[PATCH -next, v2] powerpc: add support for syscall stack randomization

xiujianfeng xiujianfeng at huawei.com
Thu Jun 30 18:22:51 AEST 2022


在 2022/6/29 14:04, Michael Ellerman 写道:
> Xiu Jianfeng <xiujianfeng at huawei.com> writes:
>> Add support for adding a random offset to the stack while handling
>> syscalls. This patch uses mftb() instead of get_random_int() for better
>> performance.
>>
>> In order to avoid unconditional stack canaries on syscall entry (due to
>> the use of alloca()), also disable stack protector to avoid triggering
>> needless checks and slowing down the entry path. As there is no general
>> way to control stack protector coverage with a function attribute, this
>> must be disabled at the compilation unit level.
>>
>> Signed-off-by: Xiu Jianfeng <xiujianfeng at huawei.com>
>>
>> ---
>> Changes in v2:
>>    -move choose choose_random_kstack_offset() to the end of system_call_exception
>>    -allow full 6 (10) bits of entropy
>>    -disable stack-protector for interrupt.c
>> ---
>>   arch/powerpc/Kconfig            |  1 +
>>   arch/powerpc/kernel/Makefile    |  7 +++++++
>>   arch/powerpc/kernel/interrupt.c | 19 ++++++++++++++++++-
>>   3 files changed, 26 insertions(+), 1 deletion(-)
>>
>> diff --git a/arch/powerpc/Kconfig b/arch/powerpc/Kconfig
>> index 98309eeae09c..2f0019a0054e 100644
>> --- a/arch/powerpc/Kconfig
>> +++ b/arch/powerpc/Kconfig
>> @@ -192,6 +192,7 @@ config PPC
>>   	select HAVE_ARCH_KASAN			if PPC32 && PPC_PAGE_SHIFT <= 14
>>   	select HAVE_ARCH_KASAN_VMALLOC		if PPC32 && PPC_PAGE_SHIFT <= 14
>>   	select HAVE_ARCH_KFENCE			if PPC_BOOK3S_32 || PPC_8xx || 40x
>> +	select HAVE_ARCH_RANDOMIZE_KSTACK_OFFSET
>>   	select HAVE_ARCH_KGDB
>>   	select HAVE_ARCH_MMAP_RND_BITS
>>   	select HAVE_ARCH_MMAP_RND_COMPAT_BITS	if COMPAT
>> diff --git a/arch/powerpc/kernel/Makefile b/arch/powerpc/kernel/Makefile
>> index 4ddd161aef32..5c5e85b8229b 100644
>> --- a/arch/powerpc/kernel/Makefile
>> +++ b/arch/powerpc/kernel/Makefile
>> @@ -40,6 +40,13 @@ CFLAGS_cputable.o += -DDISABLE_BRANCH_PROFILING
>>   CFLAGS_btext.o += -DDISABLE_BRANCH_PROFILING
>>   endif
>>   
>> +#ifdef CONFIG_RANDOMIZE_KSTACK_OFFSET
>> +# Remove stack protector to avoid triggering unneeded stack canary
>> +# checks due to randomize_kstack_offset.

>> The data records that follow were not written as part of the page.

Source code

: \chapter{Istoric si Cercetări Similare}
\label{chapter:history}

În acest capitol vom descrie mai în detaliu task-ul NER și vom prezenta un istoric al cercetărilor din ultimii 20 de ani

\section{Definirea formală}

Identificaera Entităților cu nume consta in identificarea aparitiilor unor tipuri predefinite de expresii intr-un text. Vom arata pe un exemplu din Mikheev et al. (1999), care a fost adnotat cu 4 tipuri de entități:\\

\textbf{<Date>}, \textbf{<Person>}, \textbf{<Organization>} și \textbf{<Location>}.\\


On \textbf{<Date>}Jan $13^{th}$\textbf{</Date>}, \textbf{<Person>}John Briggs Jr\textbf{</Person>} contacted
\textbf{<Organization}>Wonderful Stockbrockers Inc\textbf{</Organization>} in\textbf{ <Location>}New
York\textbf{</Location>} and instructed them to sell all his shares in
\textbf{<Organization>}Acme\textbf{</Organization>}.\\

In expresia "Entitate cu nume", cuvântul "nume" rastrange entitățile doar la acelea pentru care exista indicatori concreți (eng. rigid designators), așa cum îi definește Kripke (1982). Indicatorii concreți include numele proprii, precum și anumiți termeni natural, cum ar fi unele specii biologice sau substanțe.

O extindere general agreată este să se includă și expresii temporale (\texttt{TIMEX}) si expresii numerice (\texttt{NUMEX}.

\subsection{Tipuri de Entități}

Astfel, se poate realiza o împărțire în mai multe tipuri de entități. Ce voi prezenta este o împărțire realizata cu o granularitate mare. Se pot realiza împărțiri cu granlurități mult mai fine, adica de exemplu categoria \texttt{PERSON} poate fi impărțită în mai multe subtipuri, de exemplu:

>> +CFLAGS_REMOVE_interrupt.o = -fstack-protector -fstack-protector-strong
>> +CFLAGS_interrupt.o += -fno-stack-protector
>> +#endif
> I'm a bit reluctant to remove stack protection from all of interrupt.c
> just for this feature.
>
> It's true that none of the functions in interrupt.c currently trigger
> stack protection, but that could change in future.
>
> What about splitting system_call_exception() into a separate file as a
> lead-up patch, example below. Then we can just exclude stack protection
> from that one function.
>
> cheers
Thanks, it's a good idea, I will do in v3.
>
> diff --git a/arch/powerpc/kernel/Makefile b/arch/powerpc/kernel/Makefile
> index f91f0f29a566..ecfd333b95d1 100644
> --- a/arch/powerpc/kernel/Makefile
> +++ b/arch/powerpc/kernel/Makefile
> @@ -61,7 +61,7 @@ obj-y				:= cputable.o syscalls.o \
>   				   udbg.o misc.o io.o misc_$(BITS).o \
>   				   of_platform.o prom_parse.o firmware.o \
>   				   hw_breakpoint_constraints.o interrupt.o \
> -				   kdebugfs.o stacktrace.o
> +				   kdebugfs.o stacktrace.o syscall.o
>   obj-y				+= ptrace/
>   obj-$(CONFIG_PPC64)		+= setup_64.o \
>   				   paca.o nvram_64.o note.o
> diff --git a/arch/powerpc/kernel/interrupt.c b/arch/powerpc/kernel/interrupt.c
> index 784ea3289c84..0e75cb03244a 100644
> --- a/arch/powerpc/kernel/interrupt.c
> +++ b/arch/powerpc/kernel/interrupt.c
> @@ -24,8 +24,6 @@
>   unsigned long global_dbcr0[NR_CPUS];
>   #endif
>   
> -typedef long (*syscall_fn)(long, long, long, long, long, long);
> -
>   #ifdef CONFIG_PPC_BOOK3S_64
>   DEFINE_STATIC_KEY_FALSE(interrupt_exit_not_reentrant);
>   static inline bool exit_must_hard_disable(void)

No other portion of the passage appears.